→ Exercise directions
With all pictures omitted, return verbatim the lines from the beginning of the records below through the line containing "a5 axb5 cxb5".

-- Data provided follows --

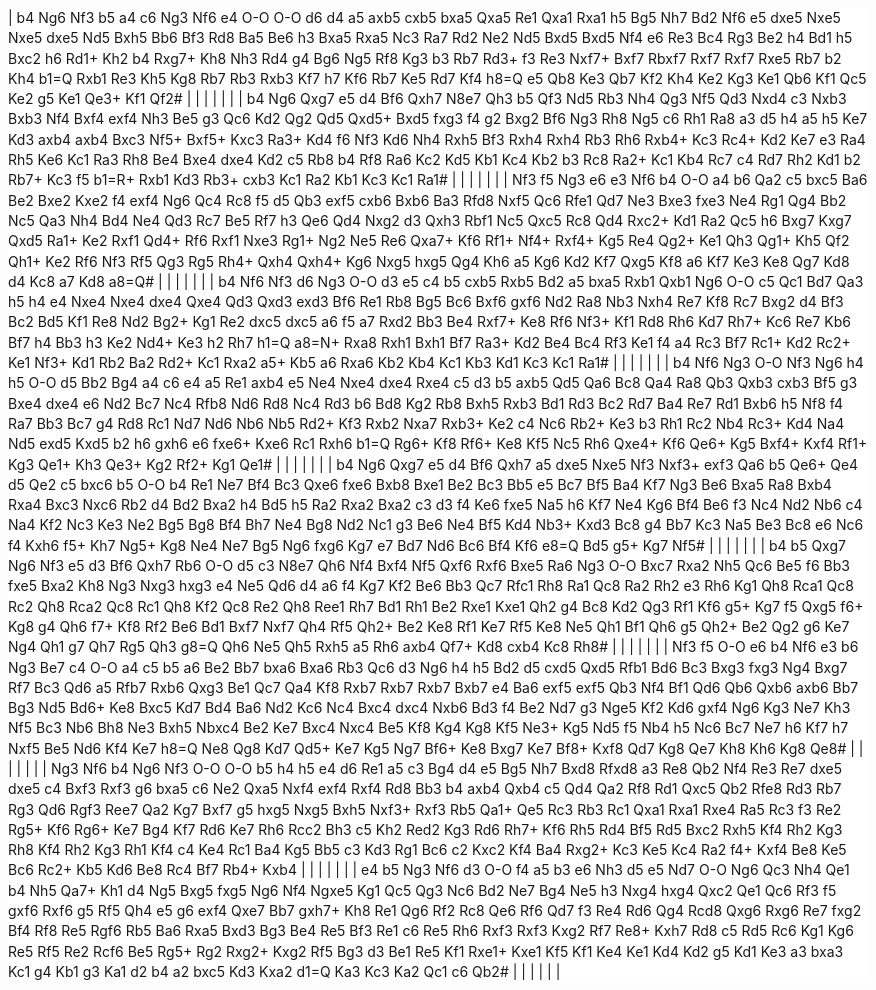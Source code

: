 | b4 Ng6 Nf3 b5 a4 c6 Ng3 Nf6 e4 O-O O-O d6 d4 a5 axb5 cxb5 bxa5 Qxa5 Re1 Qxa1 Rxa1 h5 Bg5 Nh7 Bd2 Nf6 e5 dxe5 Nxe5 Nxe5 dxe5 Nd5 Bxh5 Bb6 Bf3 Rd8 Ba5 Be6 h3 Bxa5 Rxa5 Nc3 Ra7 Rd2 Ne2 Nd5 Bxd5 Bxd5 Nf4 e6 Re3 Bc4 Rg3 Be2 h4 Bd1 h5 Bxc2 h6 Rd1+ Kh2 b4 Rxg7+ Kh8 Nh3 Rd4 g4 Bg6 Ng5 Rf8 Kg3 b3 Rb7 Rd3+ f3 Re3 Nxf7+ Bxf7 Rbxf7 Rxf7 Rxf7 Rxe5 Rb7 b2 Kh4 b1=Q Rxb1 Re3 Kh5 Kg8 Rb7 Rb3 Rxb3 Kf7 h7 Kf6 Rb7 Ke5 Rd7 Kf4 h8=Q e5 Qb8 Ke3 Qb7 Kf2 Kh4 Ke2 Kg3 Ke1 Qb6 Kf1 Qc5 Ke2 g5 Ke1 Qe3+ Kf1 Qf2# |  |  |  |  |  |
| b4 Ng6 Qxg7 e5 d4 Bf6 Qxh7 N8e7 Qh3 b5 Qf3 Nd5 Rb3 Nh4 Qg3 Nf5 Qd3 Nxd4 c3 Nxb3 Bxb3 Nf4 Bxf4 exf4 Nh3 Be5 g3 Qc6 Kd2 Qg2 Qd5 Qxd5+ Bxd5 fxg3 f4 g2 Bxg2 Bf6 Ng3 Rh8 Ng5 c6 Rh1 Ra8 a3 d5 h4 a5 h5 Ke7 Kd3 axb4 axb4 Bxc3 Nf5+ Bxf5+ Kxc3 Ra3+ Kd4 f6 Nf3 Kd6 Nh4 Rxh5 Bf3 Rxh4 Rxh4 Rb3 Rh6 Rxb4+ Kc3 Rc4+ Kd2 Ke7 e3 Ra4 Rh5 Ke6 Kc1 Ra3 Rh8 Be4 Bxe4 dxe4 Kd2 c5 Rb8 b4 Rf8 Ra6 Kc2 Kd5 Kb1 Kc4 Kb2 b3 Rc8 Ra2+ Kc1 Kb4 Rc7 c4 Rd7 Rh2 Kd1 b2 Rb7+ Kc3 f5 b1=R+ Rxb1 Kd3 Rb3+ cxb3 Kc1 Ra2 Kb1 Kc3 Kc1 Ra1# |  |  |  |  |  |
| Nf3 f5 Ng3 e6 e3 Nf6 b4 O-O a4 b6 Qa2 c5 bxc5 Ba6 Be2 Bxe2 Kxe2 f4 exf4 Ng6 Qc4 Rc8 f5 d5 Qb3 exf5 cxb6 Bxb6 Ba3 Rfd8 Nxf5 Qc6 Rfe1 Qd7 Ne3 Bxe3 fxe3 Ne4 Rg1 Qg4 Bb2 Nc5 Qa3 Nh4 Bd4 Ne4 Qd3 Rc7 Be5 Rf7 h3 Qe6 Qd4 Nxg2 d3 Qxh3 Rbf1 Nc5 Qxc5 Rc8 Qd4 Rxc2+ Kd1 Ra2 Qc5 h6 Bxg7 Kxg7 Qxd5 Ra1+ Ke2 Rxf1 Qd4+ Rf6 Rxf1 Nxe3 Rg1+ Ng2 Ne5 Re6 Qxa7+ Kf6 Rf1+ Nf4+ Rxf4+ Kg5 Re4 Qg2+ Ke1 Qh3 Qg1+ Kh5 Qf2 Qh1+ Ke2 Rf6 Nf3 Rf5 Qg3 Rg5 Rh4+ Qxh4 Qxh4+ Kg6 Nxg5 hxg5 Qg4 Kh6 a5 Kg6 Kd2 Kf7 Qxg5 Kf8 a6 Kf7 Ke3 Ke8 Qg7 Kd8 d4 Kc8 a7 Kd8 a8=Q# |  |  |  |  |  |
| b4 Nf6 Nf3 d6 Ng3 O-O d3 e5 c4 b5 cxb5 Rxb5 Bd2 a5 bxa5 Rxb1 Qxb1 Ng6 O-O c5 Qc1 Bd7 Qa3 h5 h4 e4 Nxe4 Nxe4 dxe4 Qxe4 Qd3 Qxd3 exd3 Bf6 Re1 Rb8 Bg5 Bc6 Bxf6 gxf6 Nd2 Ra8 Nb3 Nxh4 Re7 Kf8 Rc7 Bxg2 d4 Bf3 Bc2 Bd5 Kf1 Re8 Nd2 Bg2+ Kg1 Re2 dxc5 dxc5 a6 f5 a7 Rxd2 Bb3 Be4 Rxf7+ Ke8 Rf6 Nf3+ Kf1 Rd8 Rh6 Kd7 Rh7+ Kc6 Re7 Kb6 Bf7 h4 Bb3 h3 Ke2 Nd4+ Ke3 h2 Rh7 h1=Q a8=N+ Rxa8 Rxh1 Bxh1 Bf7 Ra3+ Kd2 Be4 Bc4 Rf3 Ke1 f4 a4 Rc3 Bf7 Rc1+ Kd2 Rc2+ Ke1 Nf3+ Kd1 Rb2 Ba2 Rd2+ Kc1 Rxa2 a5+ Kb5 a6 Rxa6 Kb2 Kb4 Kc1 Kb3 Kd1 Kc3 Kc1 Ra1# |  |  |  |  |  |
| b4 Nf6 Ng3 O-O Nf3 Ng6 h4 h5 O-O d5 Bb2 Bg4 a4 c6 e4 a5 Re1 axb4 e5 Ne4 Nxe4 dxe4 Rxe4 c5 d3 b5 axb5 Qd5 Qa6 Bc8 Qa4 Ra8 Qb3 Qxb3 cxb3 Bf5 g3 Bxe4 dxe4 e6 Nd2 Bc7 Nc4 Rfb8 Nd6 Rd8 Nc4 Rd3 b6 Bd8 Kg2 Rb8 Bxh5 Rxb3 Bd1 Rd3 Bc2 Rd7 Ba4 Re7 Rd1 Bxb6 h5 Nf8 f4 Ra7 Bb3 Bc7 g4 Rd8 Rc1 Nd7 Nd6 Nb6 Nb5 Rd2+ Kf3 Rxb2 Nxa7 Rxb3+ Ke2 c4 Nc6 Rb2+ Ke3 b3 Rh1 Rc2 Nb4 Rc3+ Kd4 Na4 Nd5 exd5 Kxd5 b2 h6 gxh6 e6 fxe6+ Kxe6 Rc1 Rxh6 b1=Q Rg6+ Kf8 Rf6+ Ke8 Kf5 Nc5 Rh6 Qxe4+ Kf6 Qe6+ Kg5 Bxf4+ Kxf4 Rf1+ Kg3 Qe1+ Kh3 Qe3+ Kg2 Rf2+ Kg1 Qe1# |  |  |  |  |  |
| b4 Ng6 Qxg7 e5 d4 Bf6 Qxh7 a5 dxe5 Nxe5 Nf3 Nxf3+ exf3 Qa6 b5 Qe6+ Qe4 d5 Qe2 c5 bxc6 b5 O-O b4 Re1 Ne7 Bf4 Bc3 Qxe6 fxe6 Bxb8 Bxe1 Be2 Bc3 Bb5 e5 Bc7 Bf5 Ba4 Kf7 Ng3 Be6 Bxa5 Ra8 Bxb4 Rxa4 Bxc3 Nxc6 Rb2 d4 Bd2 Bxa2 h4 Bd5 h5 Ra2 Rxa2 Bxa2 c3 d3 f4 Ke6 fxe5 Na5 h6 Kf7 Ne4 Kg6 Bf4 Be6 f3 Nc4 Nd2 Nb6 c4 Na4 Kf2 Nc3 Ke3 Ne2 Bg5 Bg8 Bf4 Bh7 Ne4 Bg8 Nd2 Nc1 g3 Be6 Ne4 Bf5 Kd4 Nb3+ Kxd3 Bc8 g4 Bb7 Kc3 Na5 Be3 Bc8 e6 Nc6 f4 Kxh6 f5+ Kh7 Ng5+ Kg8 Ne4 Ne7 Bg5 Ng6 fxg6 Kg7 e7 Bd7 Nd6 Bc6 Bf4 Kf6 e8=Q Bd5 g5+ Kg7 Nf5# |  |  |  |  |  |
| b4 b5 Qxg7 Ng6 Nf3 e5 d3 Bf6 Qxh7 Rb6 O-O d5 c3 N8e7 Qh6 Nf4 Bxf4 Nf5 Qxf6 Rxf6 Bxe5 Ra6 Ng3 O-O Bxc7 Rxa2 Nh5 Qc6 Be5 f6 Bb3 fxe5 Bxa2 Kh8 Ng3 Nxg3 hxg3 e4 Ne5 Qd6 d4 a6 f4 Kg7 Kf2 Be6 Bb3 Qc7 Rfc1 Rh8 Ra1 Qc8 Ra2 Rh2 e3 Rh6 Kg1 Qh8 Rca1 Qc8 Rc2 Qh8 Rca2 Qc8 Rc1 Qh8 Kf2 Qc8 Re2 Qh8 Ree1 Rh7 Bd1 Rh1 Be2 Rxe1 Kxe1 Qh2 g4 Bc8 Kd2 Qg3 Rf1 Kf6 g5+ Kg7 f5 Qxg5 f6+ Kg8 g4 Qh6 f7+ Kf8 Rf2 Be6 Bd1 Bxf7 Nxf7 Qh4 Rf5 Qh2+ Be2 Ke8 Rf1 Ke7 Rf5 Ke8 Ne5 Qh1 Bf1 Qh6 g5 Qh2+ Be2 Qg2 g6 Ke7 Ng4 Qh1 g7 Qh7 Rg5 Qh3 g8=Q Qh6 Ne5 Qh5 Rxh5 a5 Rh6 axb4 Qf7+ Kd8 cxb4 Kc8 Rh8# |  |  |  |  |  |
| Nf3 f5 O-O e6 b4 Nf6 e3 b6 Ng3 Be7 c4 O-O a4 c5 b5 a6 Be2 Bb7 bxa6 Bxa6 Rb3 Qc6 d3 Ng6 h4 h5 Bd2 d5 cxd5 Qxd5 Rfb1 Bd6 Bc3 Bxg3 fxg3 Ng4 Bxg7 Rf7 Bc3 Qd6 a5 Rfb7 Rxb6 Qxg3 Be1 Qc7 Qa4 Kf8 Rxb7 Rxb7 Rxb7 Bxb7 e4 Ba6 exf5 exf5 Qb3 Nf4 Bf1 Qd6 Qb6 Qxb6 axb6 Bb7 Bg3 Nd5 Bd6+ Ke8 Bxc5 Kd7 Bd4 Ba6 Nd2 Kc6 Nc4 Bxc4 dxc4 Nxb6 Bd3 f4 Be2 Nd7 g3 Nge5 Kf2 Kd6 gxf4 Ng6 Kg3 Ne7 Kh3 Nf5 Bc3 Nb6 Bh8 Ne3 Bxh5 Nbxc4 Be2 Ke7 Bxc4 Nxc4 Be5 Kf8 Kg4 Kg8 Kf5 Ne3+ Kg5 Nd5 f5 Nb4 h5 Nc6 Bc7 Ne7 h6 Kf7 h7 Nxf5 Be5 Nd6 Kf4 Ke7 h8=Q Ne8 Qg8 Kd7 Qd5+ Ke7 Kg5 Ng7 Bf6+ Ke8 Bxg7 Ke7 Bf8+ Kxf8 Qd7 Kg8 Qe7 Kh8 Kh6 Kg8 Qe8# |  |  |  |  |  |
| Ng3 Nf6 b4 Ng6 Nf3 O-O O-O b5 h4 h5 e4 d6 Re1 a5 c3 Bg4 d4 e5 Bg5 Nh7 Bxd8 Rfxd8 a3 Re8 Qb2 Nf4 Re3 Re7 dxe5 dxe5 c4 Bxf3 Rxf3 g6 bxa5 c6 Ne2 Qxa5 Nxf4 exf4 Rxf4 Rd8 Bb3 b4 axb4 Qxb4 c5 Qd4 Qa2 Rf8 Rd1 Qxc5 Qb2 Rfe8 Rd3 Rb7 Rg3 Qd6 Rgf3 Ree7 Qa2 Kg7 Bxf7 g5 hxg5 Nxg5 Bxh5 Nxf3+ Rxf3 Rb5 Qa1+ Qe5 Rc3 Rb3 Rc1 Qxa1 Rxa1 Rxe4 Ra5 Rc3 f3 Re2 Rg5+ Kf6 Rg6+ Ke7 Bg4 Kf7 Rd6 Ke7 Rh6 Rcc2 Bh3 c5 Kh2 Red2 Kg3 Rd6 Rh7+ Kf6 Rh5 Rd4 Bf5 Rd5 Bxc2 Rxh5 Kf4 Rh2 Kg3 Rh8 Kf4 Rh2 Kg3 Rh1 Kf4 c4 Ke4 Rc1 Ba4 Kg5 Bb5 c3 Kd3 Rg1 Bc6 c2 Kxc2 Kf4 Ba4 Rxg2+ Kc3 Ke5 Kc4 Ra2 f4+ Kxf4 Be8 Ke5 Bc6 Rc2+ Kb5 Kd6 Be8 Rc4 Bf7 Rb4+ Kxb4 |  |  |  |  |  |
| e4 b5 Ng3 Nf6 d3 O-O f4 a5 b3 e6 Nh3 d5 e5 Nd7 O-O Ng6 Qc3 Nh4 Qe1 b4 Nh5 Qa7+ Kh1 d4 Ng5 Bxg5 fxg5 Ng6 Nf4 Ngxe5 Kg1 Qc5 Qg3 Nc6 Bd2 Ne7 Bg4 Ne5 h3 Nxg4 hxg4 Qxc2 Qe1 Qc6 Rf3 f5 gxf6 Rxf6 g5 Rf5 Qh4 e5 g6 exf4 Qxe7 Bb7 gxh7+ Kh8 Re1 Qg6 Rf2 Rc8 Qe6 Rf6 Qd7 f3 Re4 Rd6 Qg4 Rcd8 Qxg6 Rxg6 Re7 fxg2 Bf4 Rf8 Re5 Rgf6 Rb5 Ba6 Rxa5 Bxd3 Bg3 Be4 Re5 Bf3 Re1 c6 Re5 Rh6 Rxf3 Rxf3 Kxg2 Rf7 Re8+ Kxh7 Rd8 c5 Rd5 Rc6 Kg1 Kg6 Re5 Rf5 Re2 Rcf6 Be5 Rg5+ Rg2 Rxg2+ Kxg2 Rf5 Bg3 d3 Be1 Re5 Kf1 Rxe1+ Kxe1 Kf5 Kf1 Ke4 Ke1 Kd4 Kd2 g5 Kd1 Ke3 a3 bxa3 Kc1 g4 Kb1 g3 Ka1 d2 b4 a2 bxc5 Kd3 Kxa2 d1=Q Ka3 Kc3 Ka2 Qc1 c6 Qb2# |  |  |  |  |  |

-- Data provided concluded --

→ Output below
Source code

: | b4 Ng6 Nf3 b5 a4 c6 Ng3 Nf6 e4 O-O O-O d6 d4 a5 axb5 cxb5 bxa5 Qxa5 Re1 Qxa1 Rxa1 h5 Bg5 Nh7 Bd2 Nf6 e5 dxe5 Nxe5 Nxe5 dxe5 Nd5 Bxh5 Bb6 Bf3 Rd8 Ba5 Be6 h3 Bxa5 Rxa5 Nc3 Ra7 Rd2 Ne2 Nd5 Bxd5 Bxd5 Nf4 e6 Re3 Bc4 Rg3 Be2 h4 Bd1 h5 Bxc2 h6 Rd1+ Kh2 b4 Rxg7+ Kh8 Nh3 Rd4 g4 Bg6 Ng5 Rf8 Kg3 b3 Rb7 Rd3+ f3 Re3 Nxf7+ Bxf7 Rbxf7 Rxf7 Rxf7 Rxe5 Rb7 b2 Kh4 b1=Q Rxb1 Re3 Kh5 Kg8 Rb7 Rb3 Rxb3 Kf7 h7 Kf6 Rb7 Ke5 Rd7 Kf4 h8=Q e5 Qb8 Ke3 Qb7 Kf2 Kh4 Ke2 Kg3 Ke1 Qb6 Kf1 Qc5 Ke2 g5 Ke1 Qe3+ Kf1 Qf2# |  |  |  |  |  |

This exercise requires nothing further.